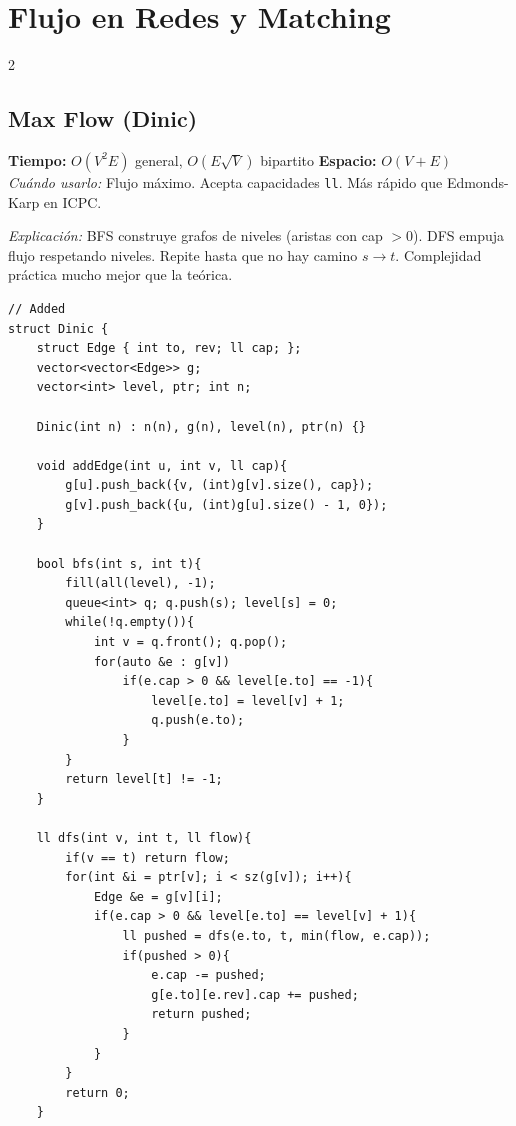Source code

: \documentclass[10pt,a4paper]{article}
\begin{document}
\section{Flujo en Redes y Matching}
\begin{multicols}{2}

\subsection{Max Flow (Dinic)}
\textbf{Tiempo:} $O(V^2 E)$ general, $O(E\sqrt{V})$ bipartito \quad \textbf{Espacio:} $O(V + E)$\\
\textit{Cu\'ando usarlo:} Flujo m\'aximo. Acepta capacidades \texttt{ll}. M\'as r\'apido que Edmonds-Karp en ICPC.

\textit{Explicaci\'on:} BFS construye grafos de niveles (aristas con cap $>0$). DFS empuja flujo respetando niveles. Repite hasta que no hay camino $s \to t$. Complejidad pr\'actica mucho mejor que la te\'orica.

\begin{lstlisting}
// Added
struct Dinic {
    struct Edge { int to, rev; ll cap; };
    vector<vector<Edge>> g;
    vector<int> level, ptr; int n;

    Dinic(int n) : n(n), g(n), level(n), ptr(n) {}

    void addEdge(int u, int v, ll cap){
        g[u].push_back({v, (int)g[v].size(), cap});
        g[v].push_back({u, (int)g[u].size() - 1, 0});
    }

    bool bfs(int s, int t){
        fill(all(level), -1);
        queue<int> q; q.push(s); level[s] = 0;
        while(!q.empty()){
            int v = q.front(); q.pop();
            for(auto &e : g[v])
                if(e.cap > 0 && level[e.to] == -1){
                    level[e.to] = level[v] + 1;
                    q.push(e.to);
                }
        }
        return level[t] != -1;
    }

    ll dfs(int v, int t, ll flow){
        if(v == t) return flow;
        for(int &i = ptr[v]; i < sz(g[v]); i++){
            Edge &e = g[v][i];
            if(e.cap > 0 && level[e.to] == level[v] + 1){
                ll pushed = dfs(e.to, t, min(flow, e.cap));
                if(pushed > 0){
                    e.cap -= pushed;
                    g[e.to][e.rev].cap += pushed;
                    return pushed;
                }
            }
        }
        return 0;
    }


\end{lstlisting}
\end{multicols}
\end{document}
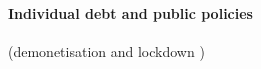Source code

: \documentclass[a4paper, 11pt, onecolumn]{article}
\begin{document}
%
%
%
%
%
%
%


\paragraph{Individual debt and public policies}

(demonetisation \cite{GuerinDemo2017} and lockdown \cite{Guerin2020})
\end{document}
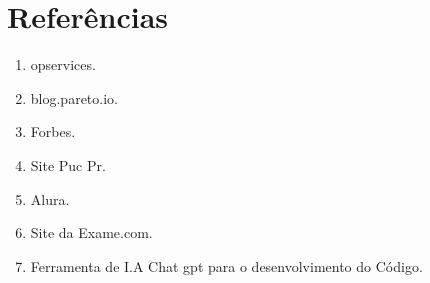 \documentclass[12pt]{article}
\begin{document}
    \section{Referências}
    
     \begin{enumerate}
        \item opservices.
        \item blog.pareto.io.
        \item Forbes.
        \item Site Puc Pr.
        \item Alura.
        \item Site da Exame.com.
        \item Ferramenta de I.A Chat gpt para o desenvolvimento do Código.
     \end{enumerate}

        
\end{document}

▶ Task brief:
Show every line of the data in which the word "Dinic" appears.

▶ Solution to the problem:
\subsection{Max Flow (Dinic)}
struct Dinic {
    Dinic(int n) : n(n), g(n), level(n), ptr(n) {}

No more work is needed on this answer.